Thursday, October 13, 2016
The latest trending news in vegan world is regarding the meat processing company Tyson Food’s investment in the popular vegan startup Beyond Meat.
Here is an interesting article by Tobias Leenaert regarding the same: Beyond Meat and Tyson: Sleeping with the enemy? This article prompted me to write down my thoughts as well, bringing some unique perspectives onto the table. Have a look and share your comments!
What could be Tyson Foods’ true intention?

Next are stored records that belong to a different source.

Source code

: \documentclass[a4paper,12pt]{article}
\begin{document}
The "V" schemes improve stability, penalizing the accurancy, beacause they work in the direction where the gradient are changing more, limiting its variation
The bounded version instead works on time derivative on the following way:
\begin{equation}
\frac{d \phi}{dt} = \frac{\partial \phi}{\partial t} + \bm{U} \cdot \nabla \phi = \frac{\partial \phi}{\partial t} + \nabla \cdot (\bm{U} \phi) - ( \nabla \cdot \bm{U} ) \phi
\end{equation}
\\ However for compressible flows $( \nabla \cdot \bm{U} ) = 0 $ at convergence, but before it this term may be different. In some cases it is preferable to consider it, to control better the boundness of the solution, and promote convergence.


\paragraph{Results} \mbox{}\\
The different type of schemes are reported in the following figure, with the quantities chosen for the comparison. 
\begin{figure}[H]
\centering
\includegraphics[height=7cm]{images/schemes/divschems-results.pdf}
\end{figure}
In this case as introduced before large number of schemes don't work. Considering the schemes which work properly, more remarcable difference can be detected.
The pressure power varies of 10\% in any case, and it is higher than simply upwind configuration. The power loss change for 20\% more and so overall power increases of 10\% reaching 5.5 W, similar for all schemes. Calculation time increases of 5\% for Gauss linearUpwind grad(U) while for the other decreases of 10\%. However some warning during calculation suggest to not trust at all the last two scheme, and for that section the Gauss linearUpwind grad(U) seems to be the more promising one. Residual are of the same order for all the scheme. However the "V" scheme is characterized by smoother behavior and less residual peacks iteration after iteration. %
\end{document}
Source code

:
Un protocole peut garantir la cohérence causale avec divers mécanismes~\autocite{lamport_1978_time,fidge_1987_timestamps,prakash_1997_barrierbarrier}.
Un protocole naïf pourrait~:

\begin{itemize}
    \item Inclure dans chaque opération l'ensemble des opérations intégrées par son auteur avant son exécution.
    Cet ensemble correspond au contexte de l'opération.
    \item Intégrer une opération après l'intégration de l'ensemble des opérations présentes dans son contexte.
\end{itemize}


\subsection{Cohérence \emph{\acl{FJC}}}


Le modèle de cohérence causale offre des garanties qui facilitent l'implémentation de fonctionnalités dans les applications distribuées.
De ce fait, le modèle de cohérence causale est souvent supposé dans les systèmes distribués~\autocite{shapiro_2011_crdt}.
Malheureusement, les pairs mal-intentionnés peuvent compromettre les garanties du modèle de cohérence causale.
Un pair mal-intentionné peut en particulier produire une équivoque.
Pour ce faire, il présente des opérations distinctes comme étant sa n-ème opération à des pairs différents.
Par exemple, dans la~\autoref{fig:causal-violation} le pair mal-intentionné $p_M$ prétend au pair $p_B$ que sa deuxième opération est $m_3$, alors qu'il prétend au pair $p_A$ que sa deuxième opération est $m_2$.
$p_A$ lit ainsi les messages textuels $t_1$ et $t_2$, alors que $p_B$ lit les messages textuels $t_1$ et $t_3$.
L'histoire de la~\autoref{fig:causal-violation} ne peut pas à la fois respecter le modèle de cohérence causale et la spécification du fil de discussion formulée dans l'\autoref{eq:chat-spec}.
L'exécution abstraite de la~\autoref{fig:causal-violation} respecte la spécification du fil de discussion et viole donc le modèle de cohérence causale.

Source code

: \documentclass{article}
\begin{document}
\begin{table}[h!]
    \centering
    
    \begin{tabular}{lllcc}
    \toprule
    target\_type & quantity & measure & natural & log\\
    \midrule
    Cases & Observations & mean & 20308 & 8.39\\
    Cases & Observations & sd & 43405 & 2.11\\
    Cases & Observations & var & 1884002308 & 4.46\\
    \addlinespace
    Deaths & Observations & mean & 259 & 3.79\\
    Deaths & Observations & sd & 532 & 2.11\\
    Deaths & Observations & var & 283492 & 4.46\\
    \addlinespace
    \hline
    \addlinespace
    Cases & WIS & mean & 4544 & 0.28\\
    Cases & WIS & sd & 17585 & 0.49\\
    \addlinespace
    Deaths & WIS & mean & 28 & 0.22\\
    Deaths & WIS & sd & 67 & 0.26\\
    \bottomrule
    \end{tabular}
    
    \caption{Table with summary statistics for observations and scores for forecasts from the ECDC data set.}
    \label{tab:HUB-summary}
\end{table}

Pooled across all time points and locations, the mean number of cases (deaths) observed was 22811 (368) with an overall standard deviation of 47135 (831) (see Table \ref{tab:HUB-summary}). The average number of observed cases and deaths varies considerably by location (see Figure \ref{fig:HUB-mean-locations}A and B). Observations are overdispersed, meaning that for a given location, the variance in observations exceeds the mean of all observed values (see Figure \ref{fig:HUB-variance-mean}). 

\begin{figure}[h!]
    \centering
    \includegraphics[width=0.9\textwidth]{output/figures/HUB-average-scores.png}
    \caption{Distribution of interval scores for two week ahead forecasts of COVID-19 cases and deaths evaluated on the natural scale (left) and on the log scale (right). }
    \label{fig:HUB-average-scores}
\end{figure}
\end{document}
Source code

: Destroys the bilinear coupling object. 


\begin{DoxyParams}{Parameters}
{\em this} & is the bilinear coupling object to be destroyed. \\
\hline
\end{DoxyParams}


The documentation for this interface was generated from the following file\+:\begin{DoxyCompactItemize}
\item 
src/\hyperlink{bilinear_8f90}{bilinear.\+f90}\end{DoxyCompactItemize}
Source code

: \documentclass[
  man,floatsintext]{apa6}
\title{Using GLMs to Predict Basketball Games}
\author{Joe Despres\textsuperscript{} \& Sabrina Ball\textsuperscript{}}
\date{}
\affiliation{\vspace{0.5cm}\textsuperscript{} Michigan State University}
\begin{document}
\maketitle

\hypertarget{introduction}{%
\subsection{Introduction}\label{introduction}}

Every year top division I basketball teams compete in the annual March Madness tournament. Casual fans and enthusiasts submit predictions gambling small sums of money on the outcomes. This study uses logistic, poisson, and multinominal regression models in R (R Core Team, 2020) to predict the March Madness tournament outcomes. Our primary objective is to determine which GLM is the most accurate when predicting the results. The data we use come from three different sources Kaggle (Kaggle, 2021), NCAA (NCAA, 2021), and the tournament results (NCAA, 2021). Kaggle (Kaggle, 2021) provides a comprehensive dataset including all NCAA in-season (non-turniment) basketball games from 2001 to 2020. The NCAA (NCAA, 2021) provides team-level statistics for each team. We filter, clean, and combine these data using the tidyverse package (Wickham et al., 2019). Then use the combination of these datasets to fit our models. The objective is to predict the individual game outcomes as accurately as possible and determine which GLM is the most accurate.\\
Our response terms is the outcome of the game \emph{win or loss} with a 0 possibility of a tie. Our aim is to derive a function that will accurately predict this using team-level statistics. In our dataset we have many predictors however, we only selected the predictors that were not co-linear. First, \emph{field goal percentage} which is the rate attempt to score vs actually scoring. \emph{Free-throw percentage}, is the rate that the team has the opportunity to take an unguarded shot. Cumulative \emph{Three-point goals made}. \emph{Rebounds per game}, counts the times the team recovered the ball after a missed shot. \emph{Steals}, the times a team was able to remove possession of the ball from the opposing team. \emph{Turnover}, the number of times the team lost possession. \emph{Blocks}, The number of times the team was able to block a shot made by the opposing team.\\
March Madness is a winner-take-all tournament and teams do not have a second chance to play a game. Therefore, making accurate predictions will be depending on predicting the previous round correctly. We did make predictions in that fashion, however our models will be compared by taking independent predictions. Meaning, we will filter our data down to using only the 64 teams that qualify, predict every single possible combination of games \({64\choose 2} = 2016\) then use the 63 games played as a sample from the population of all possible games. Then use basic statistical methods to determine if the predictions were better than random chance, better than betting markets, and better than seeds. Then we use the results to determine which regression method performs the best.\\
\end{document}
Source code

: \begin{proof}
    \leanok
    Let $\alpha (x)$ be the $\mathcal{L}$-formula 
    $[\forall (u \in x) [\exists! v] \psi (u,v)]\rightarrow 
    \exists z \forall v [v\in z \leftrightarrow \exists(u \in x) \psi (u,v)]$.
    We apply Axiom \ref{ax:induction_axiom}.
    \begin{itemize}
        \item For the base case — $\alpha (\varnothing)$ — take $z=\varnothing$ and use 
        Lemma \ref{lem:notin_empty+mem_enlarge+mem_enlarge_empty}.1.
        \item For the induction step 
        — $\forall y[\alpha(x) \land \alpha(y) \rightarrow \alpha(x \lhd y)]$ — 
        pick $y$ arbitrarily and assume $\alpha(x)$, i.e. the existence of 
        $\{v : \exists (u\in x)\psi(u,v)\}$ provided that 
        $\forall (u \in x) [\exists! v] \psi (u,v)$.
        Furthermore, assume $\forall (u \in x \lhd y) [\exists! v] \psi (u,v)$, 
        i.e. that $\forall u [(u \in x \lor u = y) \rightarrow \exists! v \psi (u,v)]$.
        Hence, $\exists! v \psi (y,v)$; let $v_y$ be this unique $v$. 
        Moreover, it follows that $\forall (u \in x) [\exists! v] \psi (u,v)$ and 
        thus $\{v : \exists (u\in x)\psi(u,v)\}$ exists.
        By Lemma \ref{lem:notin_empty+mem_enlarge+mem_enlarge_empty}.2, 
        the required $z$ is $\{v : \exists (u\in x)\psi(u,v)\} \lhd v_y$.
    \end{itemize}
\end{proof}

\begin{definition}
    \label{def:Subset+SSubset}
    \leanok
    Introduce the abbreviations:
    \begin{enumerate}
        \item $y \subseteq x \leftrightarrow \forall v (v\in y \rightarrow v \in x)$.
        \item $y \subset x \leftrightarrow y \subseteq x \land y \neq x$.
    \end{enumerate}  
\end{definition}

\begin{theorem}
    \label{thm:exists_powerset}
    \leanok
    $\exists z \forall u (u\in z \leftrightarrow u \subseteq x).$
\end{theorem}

A) To somehow kill Beyond Meat by (illegally and unethically) using the newly gained influence of 5% shareholding
B) To halt the growth of Beyond Meat (at least temporarily) until it can ramp down it’s own business interest in meat production/processing
C) To just let Beyond Meat be and grow on it’s own, and maybe try to buy more shares if and when it grows further
D) To actively assist & promote the growth of Beyond Meat, and also acquire more stake as time progresses and as they grow
*** My guess of reality is somewhere between C & D, more towards C
With 5% stake, what does growth of Beyond Meat mean to Tyson Foods?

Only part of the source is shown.